FIG. 2 is a plan view of a principal part showing a configuration of a substrate having an active element constituting the reflective liquid crystal display element of FIG. 1;

3 is an explanatory diagram showing a surface state of a reflective pixel electrode when a rubbing process is performed on an alignment film on a substrate having an active element in FIG. 2;

FIG. 4 is a graph showing voltage-reflectance characteristics of the reflective liquid crystal display device of the embodiment having the configuration of the reflective liquid crystal display device of FIG. 1 and a reflective liquid crystal display device of a conventional structure.

FIG. 5 is a cross-sectional view of a principal part showing a structure of a reflection type liquid crystal display element according to another embodiment of the present invention.

FIG. 6 is a sectional view of a main part showing a structure of a conventional reflective liquid crystal display element.

FIG. 7 is an explanatory diagram showing a surface state of a reflective pixel electrode when a rubbing process is performed on an alignment film on a substrate having an active element in a reflective liquid crystal display element having a conventional structure.

[Explanation of symbols]

 Reference Signs List 1 TFT substrate (substrate) 2 Counter substrate (substrate) 3 Liquid crystal layer (liquid crystal) 7 Vertical alignment film (alignment film) 9 Counter electrode 10 Vertical alignment film (alignment film) 18 TFT 21 Reflection pixel electrode (reflection electrode) 21a Surface protection Layer 23 Counter substrate 24 Film (film of the same material as surface protective layer) BM Black matrix

Claims (10)

[Claims] 1. A reflection type liquid crystal display device having a liquid crystal sandwiched between a pair of substrates each having an electrode and having a reflection electrode made of an aluminum thin film as one of the electrodes of the pair of substrates. A reflective liquid crystal display device, wherein a surface protective layer having higher strength than aluminum is formed on the surface. 2. A reflective liquid crystal display device according to claim 1, wherein said surface protective layer is a film formed by anodizing the surface of a reflective electrode. 3. The reflective liquid crystal display device according to claim 1, wherein said surface protective layer is a film made of aluminum oxide. 4. The reflective liquid crystal display device according to claim 1, wherein said surface protective layer is a film made of silicon oxide. 5. A film having the same material as a surface protective layer provided on a surface of a reflective electrode is formed on an electrode surface of another substrate provided opposite to a substrate having a reflective electrode.

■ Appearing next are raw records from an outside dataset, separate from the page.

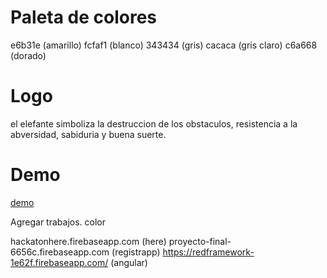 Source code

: # Paleta de colores

  e6b31e (amarillo)
  fcfaf1 (blanco)
  343434 (gris)
  cacaca (gris claro)
  c6a668 (dorado)
  
# Logo

el elefante simboliza la destruccion de los obstaculos, resistencia a la abversidad, sabiduria y buena suerte.

# Demo

[demo](https://portfolio-kay.firebaseapp.com/)

Agregar trabajos.
color

hackatonhere.firebaseapp.com (here)
proyecto-final-6656c.firebaseapp.com (registrapp)
https://redframework-1e62f.firebaseapp.com/ (angular)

The reflective liquid crystal display device according to claim 1, 2, 3, or 4. 6. The film of the same material as the surface protective layer has the same thickness as the surface protective layer.
The reflective liquid crystal display element as described in the above. 7. A liquid crystal is sandwiched between a pair of substrates each having an electrode, and a reflective electrode made of an aluminum thin film is provided as one of the pair of substrates, and liquid crystal molecules are formed on the reflective electrode. In a method of manufacturing a reflective liquid crystal display device having an alignment film for aligning, before forming an alignment film on the reflective electrode, forming a surface protective layer having a strength higher than that of aluminum on the surface of the reflective electrode. A method for manufacturing a reflection type liquid crystal display device. 8. The method according to claim 7, wherein the surface protective layer is formed by anodizing the surface of the reflective electrode. 9. A method of manufacturing a reflective liquid crystal display device according to claim 7, wherein said surface protective layer is formed by forming a film made of aluminum oxide on the surface of the reflective electrode by sputtering. Method. 10. A method of manufacturing a reflective liquid crystal display device according to claim 7, wherein said surface protective layer is formed by forming a film made of silicon oxide on the surface of the reflective electrode by sputtering. Method.